Themes I–III: Implementation Strategies

Theme I – Addressing Climate Change and Air Quality

Transportation is one of the largest sources of air pollutants and greenhouse gas emissions in Canada. In 2013, transportation accounted for 23% of Canada’s total greenhouse gas (GHG) emissions. Transportation is also linked with the emission of air pollutants such as carbon monoxide, nitrogen oxide, sulphur oxide, volatile organic compounds and particulate matter. These pollutants contribute to the formation of smog and poor air quality. Pollutant emissions have fallen significantly, largely due to regulatory changes introduced by the federal government. However, more action is required to ensure this trend continues in the transportation sector.

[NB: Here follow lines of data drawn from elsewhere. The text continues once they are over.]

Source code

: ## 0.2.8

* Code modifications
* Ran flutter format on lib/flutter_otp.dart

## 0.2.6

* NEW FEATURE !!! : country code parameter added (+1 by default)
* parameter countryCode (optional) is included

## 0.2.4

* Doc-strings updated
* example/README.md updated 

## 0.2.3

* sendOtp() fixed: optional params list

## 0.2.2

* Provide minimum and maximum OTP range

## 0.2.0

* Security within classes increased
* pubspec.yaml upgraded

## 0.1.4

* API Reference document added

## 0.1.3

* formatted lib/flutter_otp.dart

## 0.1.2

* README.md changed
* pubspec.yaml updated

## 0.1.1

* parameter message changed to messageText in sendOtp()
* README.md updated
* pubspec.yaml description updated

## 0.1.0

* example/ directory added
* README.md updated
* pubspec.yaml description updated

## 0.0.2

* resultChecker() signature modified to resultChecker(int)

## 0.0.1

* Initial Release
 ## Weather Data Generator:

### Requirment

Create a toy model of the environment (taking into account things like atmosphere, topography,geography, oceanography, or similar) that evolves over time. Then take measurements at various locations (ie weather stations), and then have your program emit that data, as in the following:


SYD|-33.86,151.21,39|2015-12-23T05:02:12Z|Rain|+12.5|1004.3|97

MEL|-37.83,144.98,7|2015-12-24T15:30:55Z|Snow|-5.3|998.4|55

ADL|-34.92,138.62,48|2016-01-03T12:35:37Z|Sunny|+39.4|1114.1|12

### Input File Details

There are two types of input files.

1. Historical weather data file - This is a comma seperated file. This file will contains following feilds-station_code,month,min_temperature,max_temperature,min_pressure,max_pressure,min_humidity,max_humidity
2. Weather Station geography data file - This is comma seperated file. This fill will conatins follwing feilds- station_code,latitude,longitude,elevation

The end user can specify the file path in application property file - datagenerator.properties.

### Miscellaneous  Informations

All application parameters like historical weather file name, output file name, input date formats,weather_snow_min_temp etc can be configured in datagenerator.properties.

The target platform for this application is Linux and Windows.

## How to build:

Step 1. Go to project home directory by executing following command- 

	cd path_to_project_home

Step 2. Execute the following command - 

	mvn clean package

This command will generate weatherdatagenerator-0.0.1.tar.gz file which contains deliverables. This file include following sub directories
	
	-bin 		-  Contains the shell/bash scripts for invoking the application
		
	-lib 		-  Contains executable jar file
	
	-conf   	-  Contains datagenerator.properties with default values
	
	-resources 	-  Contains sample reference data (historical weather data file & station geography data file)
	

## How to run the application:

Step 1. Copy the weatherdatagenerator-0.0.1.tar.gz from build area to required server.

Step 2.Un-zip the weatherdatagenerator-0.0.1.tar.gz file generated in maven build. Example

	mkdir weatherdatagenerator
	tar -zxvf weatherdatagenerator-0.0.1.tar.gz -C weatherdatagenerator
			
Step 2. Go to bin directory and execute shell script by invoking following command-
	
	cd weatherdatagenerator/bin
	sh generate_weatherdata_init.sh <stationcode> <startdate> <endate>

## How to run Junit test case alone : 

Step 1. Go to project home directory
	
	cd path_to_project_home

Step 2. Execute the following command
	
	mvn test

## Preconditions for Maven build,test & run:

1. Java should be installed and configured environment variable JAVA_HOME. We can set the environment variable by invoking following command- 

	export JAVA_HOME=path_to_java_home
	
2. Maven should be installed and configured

Transport Canada's Commitments

In 2014–15, under Theme I - Addressing Climate Change and Air Quality, Transport Canada contributed to the FSDS through the 15 implementation strategies listed below under Goal 1 – Climate Change and Goal 2 – Air Pollution. These are drawn from Transport Canada’s initiatives under the federal Clean Air Agenda.

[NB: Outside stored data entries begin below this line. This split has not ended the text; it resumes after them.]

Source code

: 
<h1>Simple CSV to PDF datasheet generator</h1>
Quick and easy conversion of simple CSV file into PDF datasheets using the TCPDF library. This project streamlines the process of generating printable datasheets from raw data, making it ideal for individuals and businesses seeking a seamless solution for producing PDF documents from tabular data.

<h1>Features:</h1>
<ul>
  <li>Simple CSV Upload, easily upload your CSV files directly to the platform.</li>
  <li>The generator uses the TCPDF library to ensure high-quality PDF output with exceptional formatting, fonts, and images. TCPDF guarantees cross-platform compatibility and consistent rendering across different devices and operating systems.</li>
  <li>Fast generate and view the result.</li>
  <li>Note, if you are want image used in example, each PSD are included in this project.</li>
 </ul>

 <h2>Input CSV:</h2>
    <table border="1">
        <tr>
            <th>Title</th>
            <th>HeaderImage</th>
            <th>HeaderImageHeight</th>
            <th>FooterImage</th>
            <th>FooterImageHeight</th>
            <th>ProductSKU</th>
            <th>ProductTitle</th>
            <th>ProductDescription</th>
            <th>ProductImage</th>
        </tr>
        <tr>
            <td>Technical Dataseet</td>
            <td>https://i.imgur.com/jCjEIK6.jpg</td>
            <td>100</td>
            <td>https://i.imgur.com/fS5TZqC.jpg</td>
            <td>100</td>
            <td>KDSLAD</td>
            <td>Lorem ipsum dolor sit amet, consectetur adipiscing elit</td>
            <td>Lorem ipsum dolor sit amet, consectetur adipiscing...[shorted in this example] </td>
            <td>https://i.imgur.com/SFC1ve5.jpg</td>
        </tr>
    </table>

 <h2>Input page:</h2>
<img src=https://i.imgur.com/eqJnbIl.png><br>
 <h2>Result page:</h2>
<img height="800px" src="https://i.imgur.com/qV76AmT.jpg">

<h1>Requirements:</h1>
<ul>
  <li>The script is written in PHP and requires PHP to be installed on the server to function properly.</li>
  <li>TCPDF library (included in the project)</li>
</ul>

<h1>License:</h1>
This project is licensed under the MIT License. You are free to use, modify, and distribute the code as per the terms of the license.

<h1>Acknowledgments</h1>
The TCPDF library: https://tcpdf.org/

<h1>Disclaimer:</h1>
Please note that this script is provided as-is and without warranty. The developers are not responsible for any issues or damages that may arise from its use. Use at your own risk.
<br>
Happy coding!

The Clean Air Agenda spans 11 departments and agencies managing 60 environmental initiatives over five fiscal years, from 2011–12 until 2015–16. The centrepiece of this approach is a regulatory agenda with complementary programming to support innovation and clean technologies, Canada’s international participation, and adaptation to a changing climate.

Transport Canada is responsible for the following nine initiatives under the Clean Air Agenda:

  • Aviation Sector Regulatory Initiative;
  • Marine Sector Regulatory Initiative;
  • Rail Sector Regulatory Initiative;
  • Support for Vehicle Greenhouse Gas Emission Regulations;
  • Gateway Carbon Footprint Initiative;
  • ecoTECHNOLOGY for Vehicles II Program;
  • Truck Reservation System Program;
  • Shore Power Technology for Ports Program; and
  • Northern Transportation Adaptation Initiative.

In 2014–15, Transport Canada was in the fourth year of implementing its Clean Air Agenda initiatives under both the Clean Transportation and Adaptation themes. The initiative descriptions are those that were developed at the beginning of their implementation in 2011–12.

Transport Canada’s implementation strategies have been organized according to the appropriate Program or Sub-Program in the Department’s Program Alignment Architecture. This means that Transport Canada’s Theme I implementation strategies are linked to two Sub-Programs - 2.1.1 - Clean Air Regulatory Framework and Oversight and 2.1.2 - Clean Air Initiatives, and one Program - 2.3 - Environmental Stewardship of Transportation. 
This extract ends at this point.